Using data for training ML models is even explicitly allowed in some jurisdictions (e.g. Japan), and is likely to be fair use everywhere else. LLMs are very transformative, and while they often can produce verbatim copies of fragments of copyrighted works, they don't store the whole works or significant pieces of them.
Don't get me wrong, I don't like big companies making big money. I would not mind a law that would force models to be open sourced. But restricting them to train their models on public data by restricting fair use, it would harm them very little (they could pay something if they are making some profit), while small researchers or companies would never be able to compete, because they would not have the upfront costs, nor the economic engineering to disguise profits and pay less.

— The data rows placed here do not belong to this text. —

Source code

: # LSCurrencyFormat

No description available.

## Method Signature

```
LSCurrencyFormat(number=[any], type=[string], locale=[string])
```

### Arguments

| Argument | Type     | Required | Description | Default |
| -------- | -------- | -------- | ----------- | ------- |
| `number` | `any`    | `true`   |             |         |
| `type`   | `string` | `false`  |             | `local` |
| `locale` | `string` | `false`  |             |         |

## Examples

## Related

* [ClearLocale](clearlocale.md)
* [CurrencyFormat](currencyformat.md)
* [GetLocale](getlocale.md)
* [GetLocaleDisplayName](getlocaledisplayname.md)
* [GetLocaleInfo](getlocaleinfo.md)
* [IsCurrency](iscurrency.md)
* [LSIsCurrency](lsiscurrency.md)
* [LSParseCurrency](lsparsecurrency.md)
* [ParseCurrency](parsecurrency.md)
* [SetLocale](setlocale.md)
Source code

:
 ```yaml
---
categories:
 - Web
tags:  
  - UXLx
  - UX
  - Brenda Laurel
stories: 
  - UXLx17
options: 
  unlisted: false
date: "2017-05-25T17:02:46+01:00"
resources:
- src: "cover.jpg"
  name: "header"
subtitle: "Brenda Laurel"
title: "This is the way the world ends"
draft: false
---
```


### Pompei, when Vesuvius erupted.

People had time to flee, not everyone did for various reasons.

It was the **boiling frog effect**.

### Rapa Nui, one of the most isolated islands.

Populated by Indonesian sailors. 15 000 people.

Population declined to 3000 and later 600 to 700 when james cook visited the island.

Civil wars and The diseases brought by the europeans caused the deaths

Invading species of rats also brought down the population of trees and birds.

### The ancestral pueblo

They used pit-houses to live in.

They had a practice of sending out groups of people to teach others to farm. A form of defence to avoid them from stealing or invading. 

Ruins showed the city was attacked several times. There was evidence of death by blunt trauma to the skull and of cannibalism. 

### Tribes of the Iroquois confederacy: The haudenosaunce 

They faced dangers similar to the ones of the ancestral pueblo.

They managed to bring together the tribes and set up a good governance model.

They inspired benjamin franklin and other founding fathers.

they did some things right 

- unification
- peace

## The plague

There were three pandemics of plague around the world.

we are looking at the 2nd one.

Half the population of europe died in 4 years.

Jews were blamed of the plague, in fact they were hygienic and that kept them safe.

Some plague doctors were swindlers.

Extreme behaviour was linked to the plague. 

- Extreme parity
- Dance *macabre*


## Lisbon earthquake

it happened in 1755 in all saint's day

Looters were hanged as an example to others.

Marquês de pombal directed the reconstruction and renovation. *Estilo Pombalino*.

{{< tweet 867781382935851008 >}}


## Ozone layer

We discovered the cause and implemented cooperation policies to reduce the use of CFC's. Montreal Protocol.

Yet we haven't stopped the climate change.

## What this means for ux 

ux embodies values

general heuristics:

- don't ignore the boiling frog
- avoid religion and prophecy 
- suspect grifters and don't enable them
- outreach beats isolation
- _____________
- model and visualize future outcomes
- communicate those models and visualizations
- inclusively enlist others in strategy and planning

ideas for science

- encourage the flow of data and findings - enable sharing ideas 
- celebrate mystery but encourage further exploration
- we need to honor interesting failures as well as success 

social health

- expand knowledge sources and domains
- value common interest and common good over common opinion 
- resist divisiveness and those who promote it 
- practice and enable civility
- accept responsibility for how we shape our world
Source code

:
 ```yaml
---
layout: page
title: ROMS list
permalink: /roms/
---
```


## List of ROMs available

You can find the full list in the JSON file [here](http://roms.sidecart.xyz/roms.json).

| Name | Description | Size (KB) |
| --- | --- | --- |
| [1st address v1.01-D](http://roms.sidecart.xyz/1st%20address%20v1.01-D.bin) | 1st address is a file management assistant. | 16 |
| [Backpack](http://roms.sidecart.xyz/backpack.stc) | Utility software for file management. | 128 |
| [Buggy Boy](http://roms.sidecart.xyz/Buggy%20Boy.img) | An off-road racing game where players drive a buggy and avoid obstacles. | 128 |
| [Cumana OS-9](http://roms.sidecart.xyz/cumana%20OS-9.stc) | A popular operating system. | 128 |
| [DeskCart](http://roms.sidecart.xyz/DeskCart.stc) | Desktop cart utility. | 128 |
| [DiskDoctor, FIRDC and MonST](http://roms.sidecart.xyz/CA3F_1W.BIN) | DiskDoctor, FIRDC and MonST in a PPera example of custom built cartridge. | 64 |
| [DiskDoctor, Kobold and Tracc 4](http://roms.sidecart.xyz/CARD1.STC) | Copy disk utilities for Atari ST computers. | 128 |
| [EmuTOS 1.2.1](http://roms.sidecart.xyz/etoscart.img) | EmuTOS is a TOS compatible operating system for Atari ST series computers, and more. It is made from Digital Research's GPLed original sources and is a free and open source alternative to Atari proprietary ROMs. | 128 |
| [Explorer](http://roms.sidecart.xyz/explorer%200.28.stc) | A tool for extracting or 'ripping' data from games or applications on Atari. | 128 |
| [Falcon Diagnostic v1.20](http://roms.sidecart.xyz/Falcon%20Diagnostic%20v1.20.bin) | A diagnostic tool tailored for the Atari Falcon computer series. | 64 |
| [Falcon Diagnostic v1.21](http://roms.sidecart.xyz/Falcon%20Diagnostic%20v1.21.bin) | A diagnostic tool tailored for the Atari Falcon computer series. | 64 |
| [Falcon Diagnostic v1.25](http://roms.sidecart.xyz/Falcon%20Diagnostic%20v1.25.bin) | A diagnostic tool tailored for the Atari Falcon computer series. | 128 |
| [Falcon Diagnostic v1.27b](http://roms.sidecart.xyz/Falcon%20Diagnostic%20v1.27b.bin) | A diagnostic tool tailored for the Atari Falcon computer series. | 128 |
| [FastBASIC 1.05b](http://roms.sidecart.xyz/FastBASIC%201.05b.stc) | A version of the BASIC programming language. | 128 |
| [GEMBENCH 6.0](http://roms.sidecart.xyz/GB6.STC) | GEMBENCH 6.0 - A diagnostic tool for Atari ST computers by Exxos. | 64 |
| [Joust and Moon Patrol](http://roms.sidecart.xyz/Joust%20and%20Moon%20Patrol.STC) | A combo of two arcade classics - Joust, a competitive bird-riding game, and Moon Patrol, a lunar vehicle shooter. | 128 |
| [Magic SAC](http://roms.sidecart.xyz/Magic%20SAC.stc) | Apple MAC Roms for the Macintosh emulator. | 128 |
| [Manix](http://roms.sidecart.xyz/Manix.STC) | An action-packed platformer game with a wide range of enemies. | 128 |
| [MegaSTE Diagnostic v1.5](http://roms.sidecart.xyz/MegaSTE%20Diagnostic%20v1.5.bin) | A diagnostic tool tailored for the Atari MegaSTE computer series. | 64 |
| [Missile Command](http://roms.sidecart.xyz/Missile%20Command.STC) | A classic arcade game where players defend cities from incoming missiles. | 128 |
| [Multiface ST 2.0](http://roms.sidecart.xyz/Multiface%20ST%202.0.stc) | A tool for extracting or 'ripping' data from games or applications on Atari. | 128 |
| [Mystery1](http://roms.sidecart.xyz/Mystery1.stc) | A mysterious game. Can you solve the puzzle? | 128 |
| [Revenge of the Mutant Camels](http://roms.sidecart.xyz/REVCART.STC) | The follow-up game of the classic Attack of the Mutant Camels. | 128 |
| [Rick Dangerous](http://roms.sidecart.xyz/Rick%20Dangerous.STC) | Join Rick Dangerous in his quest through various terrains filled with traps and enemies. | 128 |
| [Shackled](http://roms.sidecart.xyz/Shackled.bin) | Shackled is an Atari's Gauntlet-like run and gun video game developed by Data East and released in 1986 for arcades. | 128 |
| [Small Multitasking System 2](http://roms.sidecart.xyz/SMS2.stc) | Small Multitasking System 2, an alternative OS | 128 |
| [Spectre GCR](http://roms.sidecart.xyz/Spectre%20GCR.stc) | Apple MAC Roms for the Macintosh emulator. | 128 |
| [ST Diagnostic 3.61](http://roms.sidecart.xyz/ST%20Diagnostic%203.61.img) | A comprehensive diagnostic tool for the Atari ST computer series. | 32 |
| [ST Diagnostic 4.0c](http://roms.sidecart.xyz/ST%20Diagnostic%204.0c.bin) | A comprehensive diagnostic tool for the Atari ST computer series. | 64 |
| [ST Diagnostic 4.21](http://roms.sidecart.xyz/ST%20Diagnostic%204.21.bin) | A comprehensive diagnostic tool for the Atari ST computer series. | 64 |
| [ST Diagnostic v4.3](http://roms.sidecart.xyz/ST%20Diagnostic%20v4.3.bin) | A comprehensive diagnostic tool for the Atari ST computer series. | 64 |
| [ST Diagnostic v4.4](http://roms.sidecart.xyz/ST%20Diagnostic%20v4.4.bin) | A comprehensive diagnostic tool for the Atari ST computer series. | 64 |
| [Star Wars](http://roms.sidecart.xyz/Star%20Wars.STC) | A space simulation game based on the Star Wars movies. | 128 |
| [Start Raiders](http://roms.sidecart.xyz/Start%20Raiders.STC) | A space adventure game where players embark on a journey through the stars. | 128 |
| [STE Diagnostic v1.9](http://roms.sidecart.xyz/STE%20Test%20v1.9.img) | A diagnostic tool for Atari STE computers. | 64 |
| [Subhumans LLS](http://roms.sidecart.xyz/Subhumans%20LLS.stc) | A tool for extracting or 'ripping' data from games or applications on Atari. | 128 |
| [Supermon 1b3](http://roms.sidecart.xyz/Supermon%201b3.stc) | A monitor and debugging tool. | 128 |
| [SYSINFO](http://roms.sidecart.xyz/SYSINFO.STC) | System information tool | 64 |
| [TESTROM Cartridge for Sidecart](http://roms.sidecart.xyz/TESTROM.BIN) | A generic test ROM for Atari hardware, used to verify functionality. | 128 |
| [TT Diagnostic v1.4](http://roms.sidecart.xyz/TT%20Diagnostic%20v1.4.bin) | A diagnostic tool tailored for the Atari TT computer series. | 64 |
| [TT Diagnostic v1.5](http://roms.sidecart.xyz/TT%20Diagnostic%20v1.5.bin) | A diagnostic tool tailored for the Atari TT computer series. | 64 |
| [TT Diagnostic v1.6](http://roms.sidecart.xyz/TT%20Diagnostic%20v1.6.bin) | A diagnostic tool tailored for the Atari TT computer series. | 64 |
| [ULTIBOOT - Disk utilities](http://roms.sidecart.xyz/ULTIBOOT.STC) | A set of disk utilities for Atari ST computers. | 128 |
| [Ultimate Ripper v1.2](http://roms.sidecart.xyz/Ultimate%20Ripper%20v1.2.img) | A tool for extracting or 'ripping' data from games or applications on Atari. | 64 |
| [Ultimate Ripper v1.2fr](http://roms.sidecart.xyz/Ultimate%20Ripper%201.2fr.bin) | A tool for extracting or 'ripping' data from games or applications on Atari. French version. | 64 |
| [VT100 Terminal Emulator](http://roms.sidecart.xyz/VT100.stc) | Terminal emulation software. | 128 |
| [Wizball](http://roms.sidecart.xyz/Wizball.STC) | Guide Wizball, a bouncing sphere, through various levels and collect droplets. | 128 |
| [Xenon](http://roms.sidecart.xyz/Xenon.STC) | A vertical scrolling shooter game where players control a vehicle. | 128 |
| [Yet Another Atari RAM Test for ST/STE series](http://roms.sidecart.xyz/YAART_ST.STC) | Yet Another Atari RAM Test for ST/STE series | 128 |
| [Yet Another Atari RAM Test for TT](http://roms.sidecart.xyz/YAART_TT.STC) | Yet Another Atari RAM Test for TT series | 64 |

I think what you're forgetting is that intelligence, in general, is an emergent property of recording information and learning what actions to take based on them. The current work on AI is essentially trying to take this evolutionary behavior, make it less random, and compress the cycles of iteration down so that intelligence emerges quickly. This whole argument "It's not smart like I'm smart" with only surface level observation about it's current state and no critical observation about how intelligence came to be, just sounds really insecure.
I get it. Humans will likely not be the smartest thing in the arena soon. But stating matter-of-factly that AI is inherently different is born from an emotional viewpoint. I understand there ARE differences, but no more so then how there are differences between a human and a dog. Which if you're honestly looking at the situation is impressively close to human intelligence in such a short time.